The fortunes of the Solaris Mobile project - the JV between satellite operators Astra and Eutelsat which seeks to create a market for mobile satellite services across Europe - received a boost today with an announcement from UK regulator Ofcom that it planned to write to the ITU to recommend cancellation of rival operator ICO’s previous assignments in the S-Band.
In a short statement, the regulator said:
“Following a review of the status of the deployment of the ICO-P mobile satellite system conducted over a three year period involving extensive consultation with ICO Global Communications (ICO), and having carefully considered the representations made by ICO, Ofcom has taken a decision that it will write to the ITU on 17 March to instruct that the ICO-P assignments currently recorded in the ITU Master Register be cancelled.”
Ofcom is responsible for ICO’s spectrum assignments because it is the ITU representative for the Cayman Islands, the offshore tax haven which ICO cites as its base for tax purposes.
Solaris Mobile has been confirmed as an ‘admissible candidate’ by the EC for the S-Band (2GHz) beauty contest, along with ICO Satellite Limited, Inmarsat Ventures Limited, and TerreStar Europe Limited.
The Eutelsat W2A satellite which Solaris plans to use was due to become operational in February 2009, enabling it to claim that it was the only one of the four able to meet “European Commission expectations that cross border Mobile TV services are likely to start in 2009.”
However, Eutelsat recently announced that W2A would be delayed, launching on 28th March.
ICO had previously laid claims to part of the S-Band for its own DVB-SH venture, on the basis of the past award of the frequencies to the company by the ITU. Indeed, in a recent SEC filing, ICO said that it had initiated proceedings in the European Court of First Instance seeking the annulment of the European Parliament decision that had engendered the EC S-Band contest, contending that the decision was illegal and should be annulled because of its own prior claim.

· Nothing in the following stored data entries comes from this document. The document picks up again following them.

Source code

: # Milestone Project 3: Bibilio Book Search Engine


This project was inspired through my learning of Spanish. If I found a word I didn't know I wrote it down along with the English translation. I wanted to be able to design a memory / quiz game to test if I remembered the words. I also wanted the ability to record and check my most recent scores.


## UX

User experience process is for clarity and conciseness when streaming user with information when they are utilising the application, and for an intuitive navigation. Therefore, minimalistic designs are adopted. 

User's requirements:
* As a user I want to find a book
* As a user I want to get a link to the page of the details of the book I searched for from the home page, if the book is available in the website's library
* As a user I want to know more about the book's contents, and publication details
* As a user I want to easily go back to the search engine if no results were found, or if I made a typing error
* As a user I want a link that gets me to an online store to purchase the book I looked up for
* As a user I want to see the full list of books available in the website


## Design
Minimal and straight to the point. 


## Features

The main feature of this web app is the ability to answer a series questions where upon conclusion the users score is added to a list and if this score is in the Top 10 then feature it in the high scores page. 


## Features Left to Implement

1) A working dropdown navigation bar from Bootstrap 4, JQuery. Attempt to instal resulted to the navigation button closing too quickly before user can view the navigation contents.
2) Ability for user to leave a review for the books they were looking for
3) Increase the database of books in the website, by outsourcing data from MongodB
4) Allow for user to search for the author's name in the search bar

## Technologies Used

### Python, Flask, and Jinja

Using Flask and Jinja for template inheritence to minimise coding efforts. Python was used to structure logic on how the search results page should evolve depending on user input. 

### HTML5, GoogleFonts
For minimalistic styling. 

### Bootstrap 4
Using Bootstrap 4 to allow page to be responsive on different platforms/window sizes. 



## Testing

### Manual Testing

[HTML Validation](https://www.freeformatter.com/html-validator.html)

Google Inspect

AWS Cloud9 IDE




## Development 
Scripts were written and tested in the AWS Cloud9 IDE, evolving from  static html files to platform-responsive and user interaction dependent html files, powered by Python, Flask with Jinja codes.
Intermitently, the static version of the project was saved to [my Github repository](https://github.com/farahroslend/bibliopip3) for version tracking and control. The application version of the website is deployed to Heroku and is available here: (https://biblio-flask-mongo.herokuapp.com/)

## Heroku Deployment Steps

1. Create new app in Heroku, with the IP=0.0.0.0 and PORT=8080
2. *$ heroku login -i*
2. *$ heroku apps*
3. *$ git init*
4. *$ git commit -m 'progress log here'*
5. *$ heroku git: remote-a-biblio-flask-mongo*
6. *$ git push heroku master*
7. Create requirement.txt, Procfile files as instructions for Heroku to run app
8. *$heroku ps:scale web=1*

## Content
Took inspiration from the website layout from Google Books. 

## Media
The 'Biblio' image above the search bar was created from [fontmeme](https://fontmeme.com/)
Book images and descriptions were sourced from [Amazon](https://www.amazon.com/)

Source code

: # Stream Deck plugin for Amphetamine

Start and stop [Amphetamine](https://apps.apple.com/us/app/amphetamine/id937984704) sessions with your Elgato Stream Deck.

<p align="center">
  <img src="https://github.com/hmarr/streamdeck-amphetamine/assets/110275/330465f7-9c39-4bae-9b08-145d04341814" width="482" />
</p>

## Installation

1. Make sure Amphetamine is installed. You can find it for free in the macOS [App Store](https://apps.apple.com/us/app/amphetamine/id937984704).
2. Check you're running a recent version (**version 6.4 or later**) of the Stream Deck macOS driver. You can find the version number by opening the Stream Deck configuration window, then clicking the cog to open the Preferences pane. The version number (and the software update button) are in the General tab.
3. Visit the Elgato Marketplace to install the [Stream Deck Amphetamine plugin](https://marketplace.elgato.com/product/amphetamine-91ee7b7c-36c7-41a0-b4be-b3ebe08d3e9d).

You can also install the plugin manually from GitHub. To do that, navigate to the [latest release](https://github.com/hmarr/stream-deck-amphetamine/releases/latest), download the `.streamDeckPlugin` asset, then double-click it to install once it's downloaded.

If the ITU now agrees with the Ofcom recommendation, and cancels the ICO registration, those proceedings would now presumably fall, and ICO would have to win the EC beauty contest on its own merits.
As ConnectedTV has previously commented, Solaris Mobile is a firm favourite for the S-Band award, and the Ofcom decision has now served to strengthen that position.
Update 28/02/09
Overnight, ICO has responded furiously to the Ofcom move, saying that it takes “strong exception” to the Ofcom statement, pointing out that ICO F2, the first orbiting satellite in the MEO constellation, was launched in June, 2001 and continues to provide services in the S-Band. ICO goes on to say that its ITU S-Band registrations were the result of “having spent more than a decade and billions of dollars constructing an international satellite system, as well as its continued efforts to further enhance its satellite system.”
ICO added that it had “recently prevailed in a significant legal action against the Boeing companies regarding the fraudulent activity, breach of contract and tortious interference which caused the delays related to the deployment of the remainder of the system. ICO is continuing to defend its international legal rights, including through participation in international regulatory organizations and litigation.”
In other words, the satellite operator is not about to drop its case before the European Court of First Instance, even if Ofcom has just holed it below the water-line.